Domanialité publique : pas de conditions de délai pour retirer une délibération cédant gratuitement un immeuble entre personnes publiques

Publié le 29/03/2019

L’article L. 3112-1 du code général de la propriété des personnes publiques (CGPPP) autorise la circulation des biens du domaine public en permettant leur cession amiable entre personnes publiques sans qu’il soit besoin de procéder préalablement à leur déclassement. Ce transfert de propriété est sans incidence sur leur qualité de dépendance du domaine public qui demeure. 

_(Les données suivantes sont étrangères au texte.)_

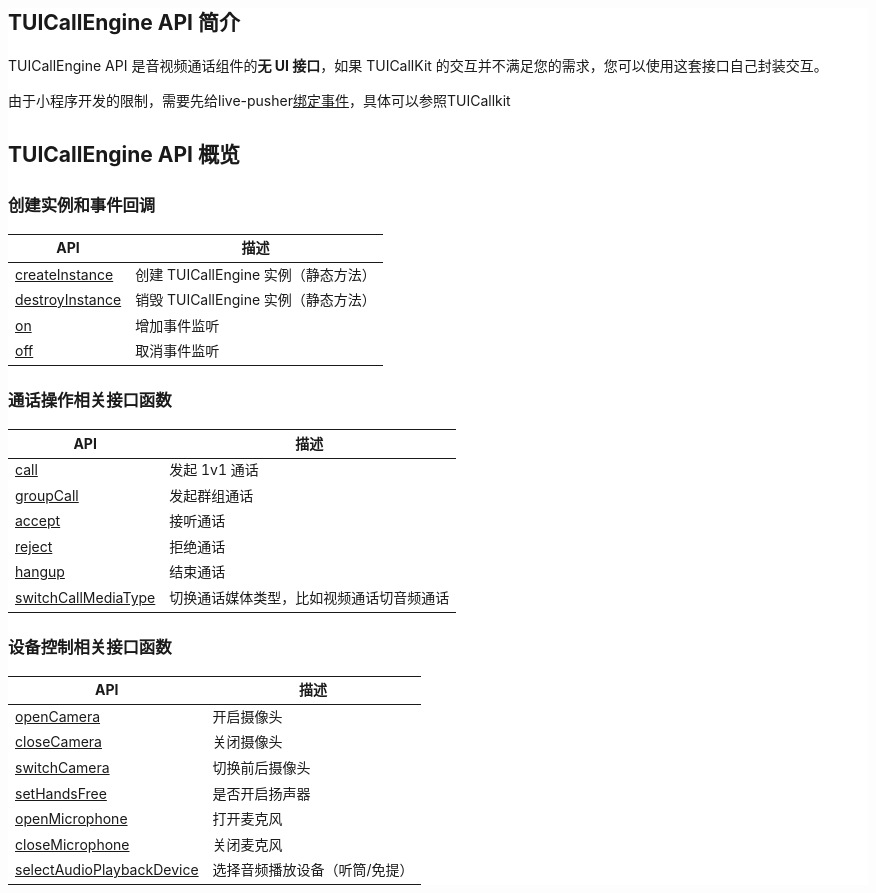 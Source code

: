 ## TUICallEngine API 简介

TUICallEngine API 是音视频通话组件的**无 UI 接口**，如果 TUICallKit 的交互并不满足您的需求，您可以使用这套接口自己封装交互。

由于小程序开发的限制，需要先给live-pusher[绑定事件](#bind)，具体可以参照TUICallkit

<h2 id="TUICallEngine">TUICallEngine API 概览</h2>

### 创建实例和事件回调

| API | 描述 |
|-----|-----|
| [createInstance](#createInstance) | 创建 TUICallEngine 实例（静态方法）|
| [destroyInstance](#destroyInstance) | 销毁 TUICallEngine 实例（静态方法）|
| [on](#on) | 增加事件监听|
| [off](#off) | 取消事件监听|


### 通话操作相关接口函数

| API | 描述 |
|-----|-----|
| [call](#call) | 发起 1v1 通话|
| [groupCall](#groupcall) | 发起群组通话|
| [accept](#accept) | 接听通话 |
| [reject](#reject) | 拒绝通话 |
| [hangup](#hangup) | 结束通话|
| [switchCallMediaType](#switchCallMediaType) | 切换通话媒体类型，比如视频通话切音频通话|

### 设备控制相关接口函数

| API | 描述 |
|-----|-----|
| [openCamera](#opencamera) | 开启摄像头|
| [closeCamera](#closecamera) | 关闭摄像头|
| [switchCamera](#switchcamera) | 切换前后摄像头|
| [setHandsFree](#sethandsfree) | 是否开启扬声器|
| [openMicrophone](#setmicmute) | 打开麦克风|
| [closeMicrophone](#sethandsfree) | 关闭麦克风|
| [selectAudioPlaybackDevice](#setmicmute) | 选择音频播放设备（听筒/免提）|
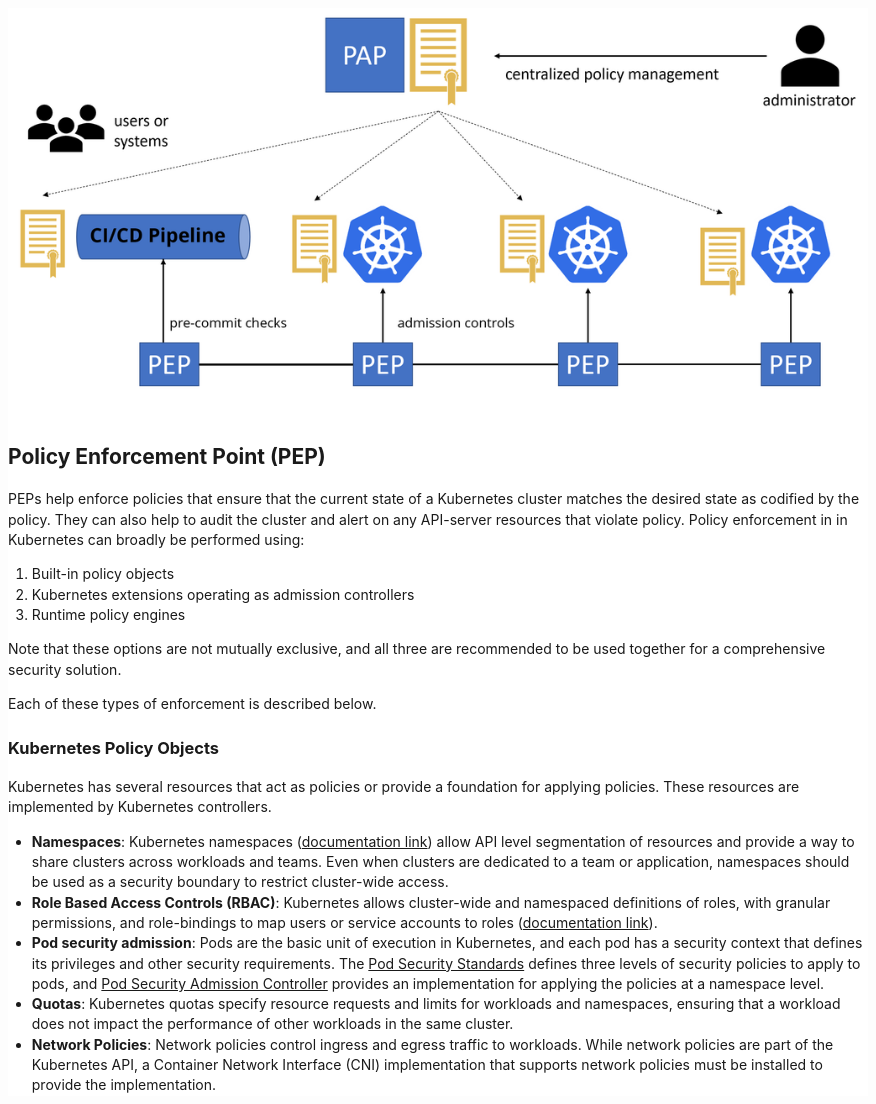 ![alt_text](images/Kubernetes-policy-architecture.png "Kubernetes Policy Architecture")


## Policy Enforcement Point (PEP)

PEPs help enforce policies that ensure that the current state of a Kubernetes cluster matches the desired state as codified by the policy. They can also help to audit the cluster and alert on any API-server resources that violate policy. Policy enforcement in  in Kubernetes can broadly be performed using:



1. Built-in policy objects
2. Kubernetes extensions operating as admission controllers
3. Runtime policy engines

Note that these options are not mutually exclusive, and all three are recommended to be used together for a comprehensive security solution. 

Each of these types of enforcement is described below.


### Kubernetes Policy Objects

Kubernetes has several resources that act as policies or provide a foundation for applying policies. These resources are implemented by Kubernetes controllers.



* **Namespaces**: Kubernetes namespaces ([documentation link](https://kubernetes.io/docs/concepts/overview/working-with-objects/namespaces/)) allow API level segmentation of resources and provide a way to share clusters across workloads and teams. Even when clusters are dedicated to a team or application, namespaces should be used as a security boundary to restrict cluster-wide access. 
* **Role Based Access Controls (RBAC)**: Kubernetes allows cluster-wide and namespaced definitions of roles, with granular permissions, and role-bindings to map users or service accounts to roles ([documentation link](https://kubernetes.io/docs/reference/access-authn-authz/rbac/)).
* **Pod security admission**: Pods are the basic unit of execution in Kubernetes, and each pod has a security context that defines its privileges and other security requirements. The [Pod Security Standards](https://kubernetes.io/docs/concepts/security/pod-security-standards/) defines three levels of security policies to apply to pods, and [Pod Security Admission Controller](https://kubernetes.io/docs/concepts/security/pod-security-admission/) provides an implementation for applying the policies at a namespace level.
* **Quotas**: Kubernetes quotas specify resource requests and limits for workloads and namespaces, ensuring that a workload does not impact the performance of other workloads in the same cluster. 
* **Network Policies**: Network policies control ingress and egress traffic to workloads. While network policies are part of the Kubernetes API, a Container Network Interface (CNI) implementation that supports network policies must be installed to provide the implementation.
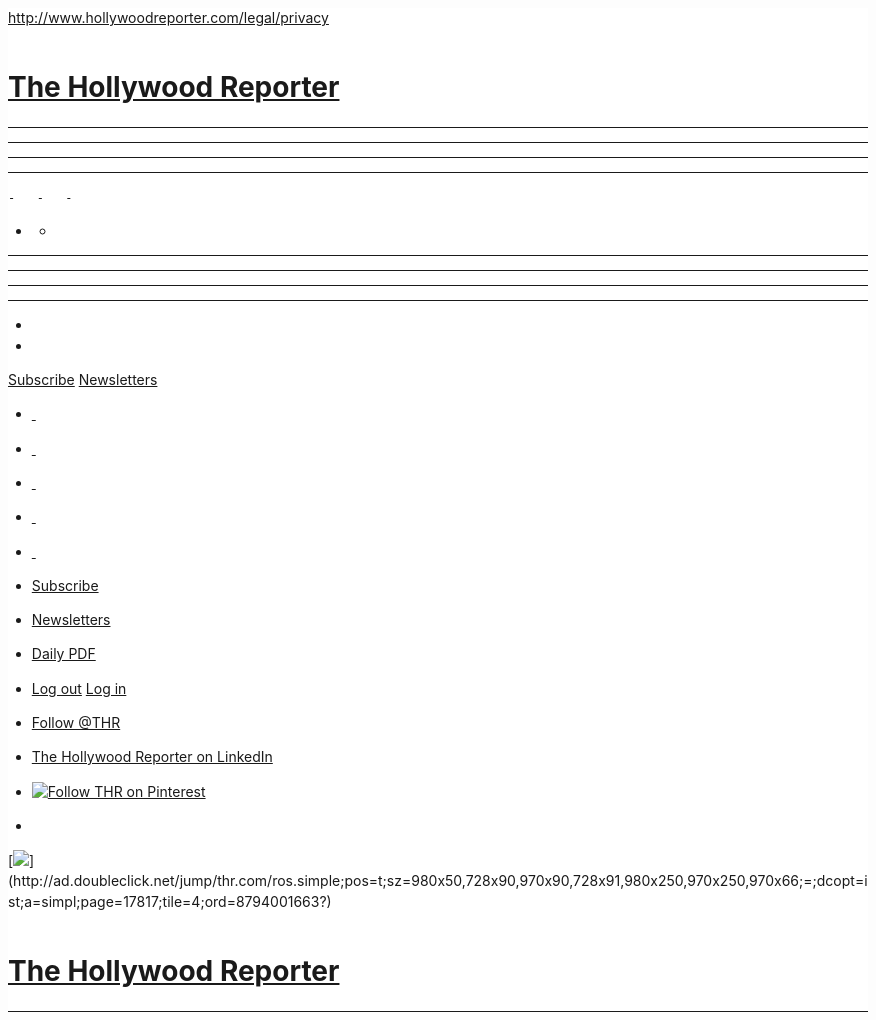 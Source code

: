 http://www.hollywoodreporter.com/legal/privacy

<a href="/" class="brand" title="The Hollywood Reporter">The Hollywood Reporter</a>
===================================================================================

-   -   -   -   -   

-   -   -   -   -   -   -   -   -   

-   -   -   -   -   -   

-   -   -   -   -   -   

    -   -   -   

-   -   

-   -   -   

-   -   -   -   -   -   -   

-   -   -   -   -   -   

-   -   -   -   -   -   -   -   -   -   -   -   -   -   -   -   



-    
-   

<a href="" id="toolbar-subscriptions" class="signup">Subscribe</a> <a href="" class="signup">Newsletters</a>
-   <a href="" class="icon icon-facebook-alt"> </a>
-   <a href="" class="icon icon-twitter"> </a>
-   <a href="" class="icon icon-pinterest-alt"> </a>
-   <a href="" class="icon icon-instagram"> </a>
-   <a href="" class="icon icon-linkedin"> </a>

-   <a href="" id="toolbar-subscriptions" class="toplevel">Subscribe</a>
-   <a href="" class="toplevel">Newsletters</a>
-   <a href="" id="toolbar-dailypdf" class="toplevel">Daily PDF</a>
-   <a href="" id="toolbar-logout" class="toplevel last">Log out</a> <a href="" id="toolbar-login" class="toplevel last login-button">Log in</a>



-   <a href="" class="twitter-follow-button">Follow @THR</a>
-   <a href="" class="linked-in">The Hollywood Reporter on LinkedIn</a>
-   <a href="" class="pinterest"><img src="/static/img/small-p-button.png" alt="Follow THR on Pinterest" /></a>
-   

[![](http://ad.doubleclick.net/ad/thr.com/ros.simple;pos=t;sz=980x50,728x90,970x90,728x91,980x250,970x250,970x66;=;dcopt=ist;a=simpl;page=17817;tile=4;ord=8794001663?)](http://ad.doubleclick.net/jump/thr.com/ros.simple;pos=t;sz=980x50,728x90,970x90,728x91,980x250,970x250,970x66;=;dcopt=ist;a=simpl;page=17817;tile=4;ord=8794001663?)

<a href="" id="logo" class="brand" title="The hollywood Reporter">The Hollywood Reporter</a>
============================================================================================

-   -   -   -   -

En l’espèce, la commune de Chevreuse avait décidé de céder un terrain de 6 637 m2 ainsi que différents équipements au bénéfice du SIVOM par une délibération du 19 mars 2012, avant de finalement la retirer par une délibération adoptée le 10 décembre 2012 et de renoncer à la cession. Le syndicat intercommunal estimait que la délibération initiale avait créé des droits à son profit et qu’elle ne pouvait dès lors pas être légalement retirée au-delà d’un délai de 4 mois (article L. 242-1 du code des relations entre le public et l’administration).

La cour administrative d’appel de Versailles juge que seul l’acte en la forme administrative ou l’acte notarié entérinant une cession amiable de biens du domaine public entre personnes publiques est créateur de droits y afférant. Aussi, la délibération autorisant le maire à signer la convention n’ayant créé aucun droit au profit du SIVOM, elle peut être retirée sans conditions de délai. Le jugement d’annulation est annulé et la demande d’annulation rejetée.